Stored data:
- Opening Delimiter -

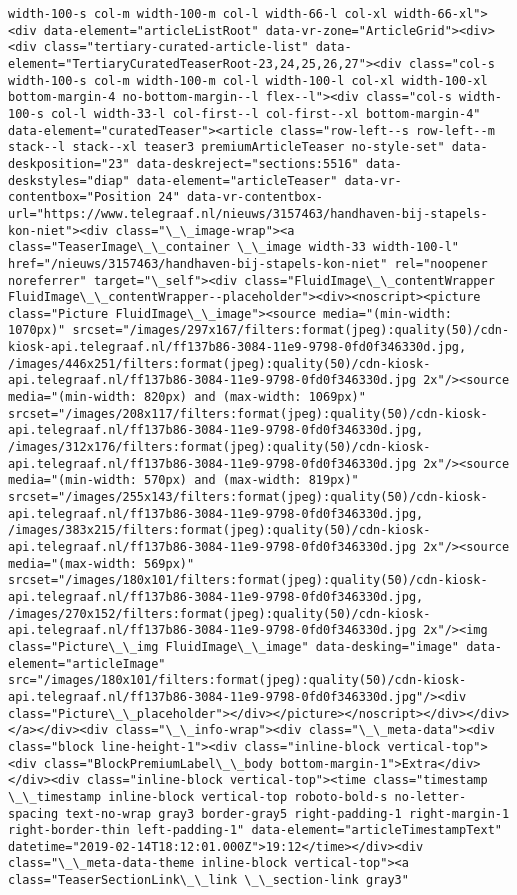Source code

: \documentclass[11pt]{article}
\begin{document}
\begin{Verbatim}[commandchars=\\\{\}]
width-100-s col-m width-100-m col-l width-66-l col-xl width-66-xl"><div data-element="articleListRoot" data-vr-zone="ArticleGrid"><div><div class="tertiary-curated-article-list" data-element="TertiaryCuratedTeaserRoot-23,24,25,26,27"><div class="col-s width-100-s col-m width-100-m col-l width-100-l col-xl width-100-xl bottom-margin-4 no-bottom-margin--l flex--l"><div class="col-s width-100-s col-l width-33-l col-first--l col-first--xl bottom-margin-4" data-element="curatedTeaser"><article class="row-left--s row-left--m stack--l stack--xl teaser3 premiumArticleTeaser no-style-set" data-deskposition="23" data-deskreject="sections:5516" data-deskstyles="diap" data-element="articleTeaser" data-vr-contentbox="Position 24" data-vr-contentbox-url="https://www.telegraaf.nl/nieuws/3157463/handhaven-bij-stapels-kon-niet"><div class="\_\_image-wrap"><a class="TeaserImage\_\_container \_\_image width-33 width-100-l" href="/nieuws/3157463/handhaven-bij-stapels-kon-niet" rel="noopener noreferrer" target="\_self"><div class="FluidImage\_\_contentWrapper FluidImage\_\_contentWrapper--placeholder"><div><noscript><picture class="Picture FluidImage\_\_image"><source media="(min-width: 1070px)" srcset="/images/297x167/filters:format(jpeg):quality(50)/cdn-kiosk-api.telegraaf.nl/ff137b86-3084-11e9-9798-0fd0f346330d.jpg, /images/446x251/filters:format(jpeg):quality(50)/cdn-kiosk-api.telegraaf.nl/ff137b86-3084-11e9-9798-0fd0f346330d.jpg 2x"/><source media="(min-width: 820px) and (max-width: 1069px)" srcset="/images/208x117/filters:format(jpeg):quality(50)/cdn-kiosk-api.telegraaf.nl/ff137b86-3084-11e9-9798-0fd0f346330d.jpg, /images/312x176/filters:format(jpeg):quality(50)/cdn-kiosk-api.telegraaf.nl/ff137b86-3084-11e9-9798-0fd0f346330d.jpg 2x"/><source media="(min-width: 570px) and (max-width: 819px)" srcset="/images/255x143/filters:format(jpeg):quality(50)/cdn-kiosk-api.telegraaf.nl/ff137b86-3084-11e9-9798-0fd0f346330d.jpg, /images/383x215/filters:format(jpeg):quality(50)/cdn-kiosk-api.telegraaf.nl/ff137b86-3084-11e9-9798-0fd0f346330d.jpg 2x"/><source media="(max-width: 569px)" srcset="/images/180x101/filters:format(jpeg):quality(50)/cdn-kiosk-api.telegraaf.nl/ff137b86-3084-11e9-9798-0fd0f346330d.jpg, /images/270x152/filters:format(jpeg):quality(50)/cdn-kiosk-api.telegraaf.nl/ff137b86-3084-11e9-9798-0fd0f346330d.jpg 2x"/><img class="Picture\_\_img FluidImage\_\_image" data-desking="image" data-element="articleImage" src="/images/180x101/filters:format(jpeg):quality(50)/cdn-kiosk-api.telegraaf.nl/ff137b86-3084-11e9-9798-0fd0f346330d.jpg"/><div class="Picture\_\_placeholder"></div></picture></noscript></div></div></a></div><div class="\_\_info-wrap"><div class="\_\_meta-data"><div class="block line-height-1"><div class="inline-block vertical-top"><div class="BlockPremiumLabel\_\_body bottom-margin-1">Extra</div></div><div class="inline-block vertical-top"><time class="timestamp \_\_timestamp inline-block vertical-top roboto-bold-s no-letter-spacing text-no-wrap gray3 border-gray5 right-padding-1 right-margin-1 right-border-thin left-padding-1" data-element="articleTimestampText" datetime="2019-02-14T18:12:01.000Z">19:12</time></div><div class="\_\_meta-data-theme inline-block vertical-top"><a class="TeaserSectionLink\_\_link \_\_section-link gray3" 
\end{Verbatim}
\end{document}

- Closing Delimiter -

— What you will do —
Without the pictures, return the records above exactly as given.

— Output below —
Source code

: \documentclass[11pt]{article}
\begin{document}
\begin{Verbatim}[commandchars=\\\{\}]
width-100-s col-m width-100-m col-l width-66-l col-xl width-66-xl"><div data-element="articleListRoot" data-vr-zone="ArticleGrid"><div><div class="tertiary-curated-article-list" data-element="TertiaryCuratedTeaserRoot-23,24,25,26,27"><div class="col-s width-100-s col-m width-100-m col-l width-100-l col-xl width-100-xl bottom-margin-4 no-bottom-margin--l flex--l"><div class="col-s width-100-s col-l width-33-l col-first--l col-first--xl bottom-margin-4" data-element="curatedTeaser"><article class="row-left--s row-left--m stack--l stack--xl teaser3 premiumArticleTeaser no-style-set" data-deskposition="23" data-deskreject="sections:5516" data-deskstyles="diap" data-element="articleTeaser" data-vr-contentbox="Position 24" data-vr-contentbox-url="https://www.telegraaf.nl/nieuws/3157463/handhaven-bij-stapels-kon-niet"><div class="\_\_image-wrap"><a class="TeaserImage\_\_container \_\_image width-33 width-100-l" href="/nieuws/3157463/handhaven-bij-stapels-kon-niet" rel="noopener noreferrer" target="\_self"><div class="FluidImage\_\_contentWrapper FluidImage\_\_contentWrapper--placeholder"><div><noscript><picture class="Picture FluidImage\_\_image"><source media="(min-width: 1070px)" srcset="/images/297x167/filters:format(jpeg):quality(50)/cdn-kiosk-api.telegraaf.nl/ff137b86-3084-11e9-9798-0fd0f346330d.jpg, /images/446x251/filters:format(jpeg):quality(50)/cdn-kiosk-api.telegraaf.nl/ff137b86-3084-11e9-9798-0fd0f346330d.jpg 2x"/><source media="(min-width: 820px) and (max-width: 1069px)" srcset="/images/208x117/filters:format(jpeg):quality(50)/cdn-kiosk-api.telegraaf.nl/ff137b86-3084-11e9-9798-0fd0f346330d.jpg, /images/312x176/filters:format(jpeg):quality(50)/cdn-kiosk-api.telegraaf.nl/ff137b86-3084-11e9-9798-0fd0f346330d.jpg 2x"/><source media="(min-width: 570px) and (max-width: 819px)" srcset="/images/255x143/filters:format(jpeg):quality(50)/cdn-kiosk-api.telegraaf.nl/ff137b86-3084-11e9-9798-0fd0f346330d.jpg, /images/383x215/filters:format(jpeg):quality(50)/cdn-kiosk-api.telegraaf.nl/ff137b86-3084-11e9-9798-0fd0f346330d.jpg 2x"/><source media="(max-width: 569px)" srcset="/images/180x101/filters:format(jpeg):quality(50)/cdn-kiosk-api.telegraaf.nl/ff137b86-3084-11e9-9798-0fd0f346330d.jpg, /images/270x152/filters:format(jpeg):quality(50)/cdn-kiosk-api.telegraaf.nl/ff137b86-3084-11e9-9798-0fd0f346330d.jpg 2x"/><img class="Picture\_\_img FluidImage\_\_image" data-desking="image" data-element="articleImage" src="/images/180x101/filters:format(jpeg):quality(50)/cdn-kiosk-api.telegraaf.nl/ff137b86-3084-11e9-9798-0fd0f346330d.jpg"/><div class="Picture\_\_placeholder"></div></picture></noscript></div></div></a></div><div class="\_\_info-wrap"><div class="\_\_meta-data"><div class="block line-height-1"><div class="inline-block vertical-top"><div class="BlockPremiumLabel\_\_body bottom-margin-1">Extra</div></div><div class="inline-block vertical-top"><time class="timestamp \_\_timestamp inline-block vertical-top roboto-bold-s no-letter-spacing text-no-wrap gray3 border-gray5 right-padding-1 right-margin-1 right-border-thin left-padding-1" data-element="articleTimestampText" datetime="2019-02-14T18:12:01.000Z">19:12</time></div><div class="\_\_meta-data-theme inline-block vertical-top"><a class="TeaserSectionLink\_\_link \_\_section-link gray3" 
\end{Verbatim}
\end{document}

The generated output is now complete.